New Delhi: Delhi Government, which along with Haryana was given a coal block in Madhya Pradesh in 2006, could not explore it for six years due to delay in getting various clearances including from the Environment Ministry.
Top officials in Delhi Government said it could not go ahead with exploration of the Mara II Mahan block in Singrauli district of Madhya Pradesh as Environment Ministry had declared the area as 'no go' zone due to dense forest cover and the restriction was lifted only in January this year.
"We could not carry out coal exploration in the mine as the Environment Ministry had lifted the 'no go' zone restriction only in January last," top officials said when asked why the block remained unexplored for last six years.
The coal block was allocated jointly to Delhi Government and Haryana Power Generation Company Ltd to generate electricity from their coal-fuelled power plants.
"We did not go ahead with the mining due to the restrictions put by the Environment Ministry.

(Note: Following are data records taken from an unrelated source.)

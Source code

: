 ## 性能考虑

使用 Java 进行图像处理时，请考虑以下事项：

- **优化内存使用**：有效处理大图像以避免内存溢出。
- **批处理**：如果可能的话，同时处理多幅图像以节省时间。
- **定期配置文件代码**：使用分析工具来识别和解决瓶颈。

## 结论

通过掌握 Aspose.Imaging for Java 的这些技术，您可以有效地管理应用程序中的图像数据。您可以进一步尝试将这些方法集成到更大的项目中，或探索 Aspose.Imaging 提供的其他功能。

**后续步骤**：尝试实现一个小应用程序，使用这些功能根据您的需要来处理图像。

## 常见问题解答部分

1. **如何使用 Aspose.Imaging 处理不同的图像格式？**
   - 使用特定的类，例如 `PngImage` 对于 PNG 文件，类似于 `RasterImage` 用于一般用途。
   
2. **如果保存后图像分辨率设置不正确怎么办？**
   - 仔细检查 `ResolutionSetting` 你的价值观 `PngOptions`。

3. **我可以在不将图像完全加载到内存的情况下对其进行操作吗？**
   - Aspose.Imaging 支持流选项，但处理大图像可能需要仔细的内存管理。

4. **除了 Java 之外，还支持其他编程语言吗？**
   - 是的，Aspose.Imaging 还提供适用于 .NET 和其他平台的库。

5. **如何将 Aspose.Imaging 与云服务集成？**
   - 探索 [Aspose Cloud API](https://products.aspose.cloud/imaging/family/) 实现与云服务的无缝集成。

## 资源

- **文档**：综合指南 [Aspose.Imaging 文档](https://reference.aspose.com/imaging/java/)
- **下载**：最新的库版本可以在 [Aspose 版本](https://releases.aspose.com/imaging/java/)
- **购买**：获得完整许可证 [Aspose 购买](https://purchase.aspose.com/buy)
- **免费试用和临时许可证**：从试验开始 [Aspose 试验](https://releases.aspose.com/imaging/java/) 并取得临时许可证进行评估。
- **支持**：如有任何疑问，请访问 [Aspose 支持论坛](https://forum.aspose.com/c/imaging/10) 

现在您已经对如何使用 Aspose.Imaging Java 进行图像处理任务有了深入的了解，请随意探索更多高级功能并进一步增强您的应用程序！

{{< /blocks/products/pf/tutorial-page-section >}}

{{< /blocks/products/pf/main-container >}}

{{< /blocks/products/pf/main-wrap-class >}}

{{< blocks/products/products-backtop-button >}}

We did not want to invite trouble," said the officials.
They said following clearance from the Environment Ministry, the city government had asked for clearances from the Madhya Pradesh government which is yet to be issued.
"After obtaining clearance from the Environment Ministry, we approached Madhya Pradesh Government for issuance of prospecting license but till date the clearance has not been issued to us," they said.

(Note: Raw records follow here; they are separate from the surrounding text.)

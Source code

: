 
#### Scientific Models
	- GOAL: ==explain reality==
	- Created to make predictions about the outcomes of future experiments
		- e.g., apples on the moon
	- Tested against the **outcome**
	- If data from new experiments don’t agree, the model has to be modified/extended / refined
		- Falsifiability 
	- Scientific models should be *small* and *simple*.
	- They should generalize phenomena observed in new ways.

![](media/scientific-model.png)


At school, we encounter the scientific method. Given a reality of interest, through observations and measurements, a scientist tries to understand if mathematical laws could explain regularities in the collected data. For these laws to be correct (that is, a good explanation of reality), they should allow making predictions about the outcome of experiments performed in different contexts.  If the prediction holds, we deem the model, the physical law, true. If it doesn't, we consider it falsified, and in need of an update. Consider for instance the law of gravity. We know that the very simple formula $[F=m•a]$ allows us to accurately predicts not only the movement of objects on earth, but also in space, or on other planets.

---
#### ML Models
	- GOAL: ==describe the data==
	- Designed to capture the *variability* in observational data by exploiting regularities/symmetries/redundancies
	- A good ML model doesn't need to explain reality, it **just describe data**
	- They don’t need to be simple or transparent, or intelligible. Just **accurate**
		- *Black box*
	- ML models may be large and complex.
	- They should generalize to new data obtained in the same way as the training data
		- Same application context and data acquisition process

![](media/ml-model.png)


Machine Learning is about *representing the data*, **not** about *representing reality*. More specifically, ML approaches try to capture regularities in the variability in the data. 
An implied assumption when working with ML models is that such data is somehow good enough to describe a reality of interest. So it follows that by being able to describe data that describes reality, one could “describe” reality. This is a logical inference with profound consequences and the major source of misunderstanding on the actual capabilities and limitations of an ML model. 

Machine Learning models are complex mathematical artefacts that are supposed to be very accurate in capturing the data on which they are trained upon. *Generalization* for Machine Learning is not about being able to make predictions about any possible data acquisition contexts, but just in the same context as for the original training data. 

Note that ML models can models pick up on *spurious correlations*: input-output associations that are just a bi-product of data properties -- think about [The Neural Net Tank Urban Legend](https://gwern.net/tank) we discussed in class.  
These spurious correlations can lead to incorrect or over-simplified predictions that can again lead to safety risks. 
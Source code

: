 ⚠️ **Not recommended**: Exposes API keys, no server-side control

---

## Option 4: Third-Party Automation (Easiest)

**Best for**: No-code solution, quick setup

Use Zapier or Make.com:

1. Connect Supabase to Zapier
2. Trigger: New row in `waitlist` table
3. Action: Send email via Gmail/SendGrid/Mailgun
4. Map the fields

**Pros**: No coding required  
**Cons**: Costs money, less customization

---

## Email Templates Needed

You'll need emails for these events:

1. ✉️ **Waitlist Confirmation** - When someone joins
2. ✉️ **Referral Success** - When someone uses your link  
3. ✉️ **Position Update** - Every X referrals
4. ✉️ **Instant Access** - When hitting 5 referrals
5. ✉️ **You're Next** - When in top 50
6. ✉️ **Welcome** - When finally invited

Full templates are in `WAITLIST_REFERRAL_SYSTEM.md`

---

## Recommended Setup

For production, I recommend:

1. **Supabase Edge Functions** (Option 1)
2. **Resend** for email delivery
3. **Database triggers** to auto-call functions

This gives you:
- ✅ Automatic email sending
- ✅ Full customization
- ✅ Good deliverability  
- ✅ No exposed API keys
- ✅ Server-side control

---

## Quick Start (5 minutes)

The officials said Delhi Government has not received any communication from the Union Coal Ministry in the wake of the uproar over irregularities in allocation of coal blocks following the CAG report which estimated undue benefits to the tune of Rs 1.86 lakh crore to private firms on account of allocation of blocks to them without auction.
"We have not received any communication even from the Inter Ministerial Group looking into the issue," said the officials.
The block was primarily allocated to Delhi and Haryana for supply of coal to the Jhajhar power plant in Haryana. Both Haryana and Delhi have an equity contribution of 25 percent each in the 1,500 MW capacity plant while NTPC has an equity share of 50 percent.
The plant, which was commissioned in 2010, had to stop power generation a number of times due to non- availability of coal.